There are 1134 books, 499 with a conservation status from the IUCN Red List, although this includes “DD” meaning “Data Deficient”. I am hesitant to actually show the proportion of species in each category for those for which I got data for, because the resolution of common names to scientific names isn’t certain… Take the following table with a pinch of salt!

dplyr::count(animals, category) %>%
  knitr::kable()

See the following page for more precise information about categories. LC is least concern. Let’s have a look at the extinct species.

animals %>%
  dplyr::filter(category == "EX") %>%
  dplyr::select(book, animal, sci_name) %>%
  knitr::kable()

I searched for the covers and names and could assess that in that table, there are 4 false positives due to the ambiguity of common names! Only the Bush wren and the Pigfooted Bandicoot got scientific names corresponding to what they look like, and are extinct, which is quite sad.

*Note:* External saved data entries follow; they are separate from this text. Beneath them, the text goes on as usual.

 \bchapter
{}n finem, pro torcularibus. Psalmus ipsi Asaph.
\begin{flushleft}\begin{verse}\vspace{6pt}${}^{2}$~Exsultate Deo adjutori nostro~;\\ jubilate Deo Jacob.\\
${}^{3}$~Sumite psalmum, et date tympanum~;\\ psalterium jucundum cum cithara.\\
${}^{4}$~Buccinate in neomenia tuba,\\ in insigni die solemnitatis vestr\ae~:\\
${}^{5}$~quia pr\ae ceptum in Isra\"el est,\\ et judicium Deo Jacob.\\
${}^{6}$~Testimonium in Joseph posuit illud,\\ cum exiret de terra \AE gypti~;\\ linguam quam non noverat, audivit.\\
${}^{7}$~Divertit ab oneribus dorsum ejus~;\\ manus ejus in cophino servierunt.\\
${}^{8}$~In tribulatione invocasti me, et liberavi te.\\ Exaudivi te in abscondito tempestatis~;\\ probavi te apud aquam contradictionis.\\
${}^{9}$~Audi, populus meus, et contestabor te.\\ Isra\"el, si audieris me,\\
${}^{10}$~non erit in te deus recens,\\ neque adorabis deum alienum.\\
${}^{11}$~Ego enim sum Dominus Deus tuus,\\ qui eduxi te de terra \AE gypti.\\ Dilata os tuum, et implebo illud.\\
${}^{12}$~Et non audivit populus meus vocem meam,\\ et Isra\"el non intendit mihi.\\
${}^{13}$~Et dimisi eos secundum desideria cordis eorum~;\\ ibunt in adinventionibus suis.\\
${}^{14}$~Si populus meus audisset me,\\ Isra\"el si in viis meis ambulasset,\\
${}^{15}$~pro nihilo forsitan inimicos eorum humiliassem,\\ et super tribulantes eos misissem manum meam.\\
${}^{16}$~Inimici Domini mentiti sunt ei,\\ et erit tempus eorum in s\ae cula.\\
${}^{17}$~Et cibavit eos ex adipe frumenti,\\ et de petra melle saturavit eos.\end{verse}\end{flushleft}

Now, to reverse-engineer what Edie Freedman wrote in the short history of O’Reilly animals, “Many of the animals that appear on our covers are critically endangered—the tarsier from Learning the vi & Vim Editors, the lorises from sed & awk, the Hawksbill turtle from Getting Started with CouchDB, the tiger from Running Mac OS X Tiger, and the African elephant on Hadoop: The Definitive Guide, just to name a few.”, let’s look at what we got for them.

animals %>%
  dplyr::filter(book %in%
                  c("Hadoop: The Definitive Guide",
                    "Learning the vi and Vim Editors",
                    "sed & awk",
                    "Getting Started with CouchDB",
                    "Running Mac OS X Tiger")) %>%
  dplyr::select(book, animal, sci_name, category) %>%
  knitr::kable()

Again, our name resolution wasn’t very good!

• The elephant should be Loxondota africana, vulnerable species

• The turtle is right.

• For the loris we should have gotten this species that’s endangered.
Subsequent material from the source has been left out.